The task:
Each line of the records containing "that" is to be copied out and returned.

Recorded data:
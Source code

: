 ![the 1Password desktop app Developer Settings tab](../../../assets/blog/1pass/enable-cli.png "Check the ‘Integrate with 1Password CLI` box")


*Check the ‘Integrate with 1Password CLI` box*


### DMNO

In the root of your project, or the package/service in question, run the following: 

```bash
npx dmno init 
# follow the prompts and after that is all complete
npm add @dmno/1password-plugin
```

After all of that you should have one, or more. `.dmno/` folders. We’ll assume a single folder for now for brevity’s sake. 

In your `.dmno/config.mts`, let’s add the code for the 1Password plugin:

...

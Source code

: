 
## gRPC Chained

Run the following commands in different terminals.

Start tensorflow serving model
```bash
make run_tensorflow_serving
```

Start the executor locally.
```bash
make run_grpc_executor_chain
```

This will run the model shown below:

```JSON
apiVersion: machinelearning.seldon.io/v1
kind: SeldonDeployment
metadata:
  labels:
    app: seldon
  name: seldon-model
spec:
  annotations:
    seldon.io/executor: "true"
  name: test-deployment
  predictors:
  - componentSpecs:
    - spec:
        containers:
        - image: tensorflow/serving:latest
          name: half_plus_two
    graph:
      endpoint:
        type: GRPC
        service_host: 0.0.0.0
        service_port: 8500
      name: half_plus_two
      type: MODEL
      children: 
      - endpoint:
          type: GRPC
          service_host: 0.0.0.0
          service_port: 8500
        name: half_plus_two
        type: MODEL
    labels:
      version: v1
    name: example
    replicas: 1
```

* * *

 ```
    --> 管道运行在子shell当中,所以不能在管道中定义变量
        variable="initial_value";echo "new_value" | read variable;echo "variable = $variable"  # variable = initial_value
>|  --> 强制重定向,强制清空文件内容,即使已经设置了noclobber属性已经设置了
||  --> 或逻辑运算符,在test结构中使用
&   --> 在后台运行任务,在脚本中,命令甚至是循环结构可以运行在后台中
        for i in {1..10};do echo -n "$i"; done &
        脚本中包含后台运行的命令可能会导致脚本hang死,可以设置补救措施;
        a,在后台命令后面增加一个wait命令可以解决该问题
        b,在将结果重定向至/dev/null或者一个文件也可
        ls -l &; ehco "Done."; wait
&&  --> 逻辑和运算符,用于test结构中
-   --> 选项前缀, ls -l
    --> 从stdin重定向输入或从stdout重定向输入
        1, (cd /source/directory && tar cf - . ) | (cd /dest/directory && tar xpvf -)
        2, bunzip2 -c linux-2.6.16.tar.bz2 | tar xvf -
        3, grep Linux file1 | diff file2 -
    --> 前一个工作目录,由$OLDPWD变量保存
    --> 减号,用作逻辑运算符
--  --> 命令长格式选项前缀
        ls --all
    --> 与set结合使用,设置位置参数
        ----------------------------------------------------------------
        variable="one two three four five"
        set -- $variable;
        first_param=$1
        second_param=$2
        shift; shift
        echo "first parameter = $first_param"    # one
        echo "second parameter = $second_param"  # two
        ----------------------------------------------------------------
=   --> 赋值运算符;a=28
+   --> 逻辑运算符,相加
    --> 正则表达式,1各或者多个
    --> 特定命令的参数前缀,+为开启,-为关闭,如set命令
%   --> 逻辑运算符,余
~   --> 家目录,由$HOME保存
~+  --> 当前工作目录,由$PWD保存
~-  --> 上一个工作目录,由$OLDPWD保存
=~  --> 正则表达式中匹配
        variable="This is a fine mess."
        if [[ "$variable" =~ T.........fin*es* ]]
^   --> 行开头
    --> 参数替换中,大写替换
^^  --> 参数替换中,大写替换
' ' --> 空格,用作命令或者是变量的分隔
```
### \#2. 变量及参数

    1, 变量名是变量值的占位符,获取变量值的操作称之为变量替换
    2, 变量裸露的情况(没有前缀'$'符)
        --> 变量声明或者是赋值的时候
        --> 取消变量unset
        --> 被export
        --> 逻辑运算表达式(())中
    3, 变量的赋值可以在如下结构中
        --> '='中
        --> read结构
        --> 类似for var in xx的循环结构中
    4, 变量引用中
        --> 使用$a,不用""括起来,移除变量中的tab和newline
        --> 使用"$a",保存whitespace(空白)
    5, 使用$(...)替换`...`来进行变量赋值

Reply:
# follow the prompts and after that is all complete
After all of that you should have one, or more. `.dmno/` folders. We’ll assume a single folder for now for brevity’s sake. 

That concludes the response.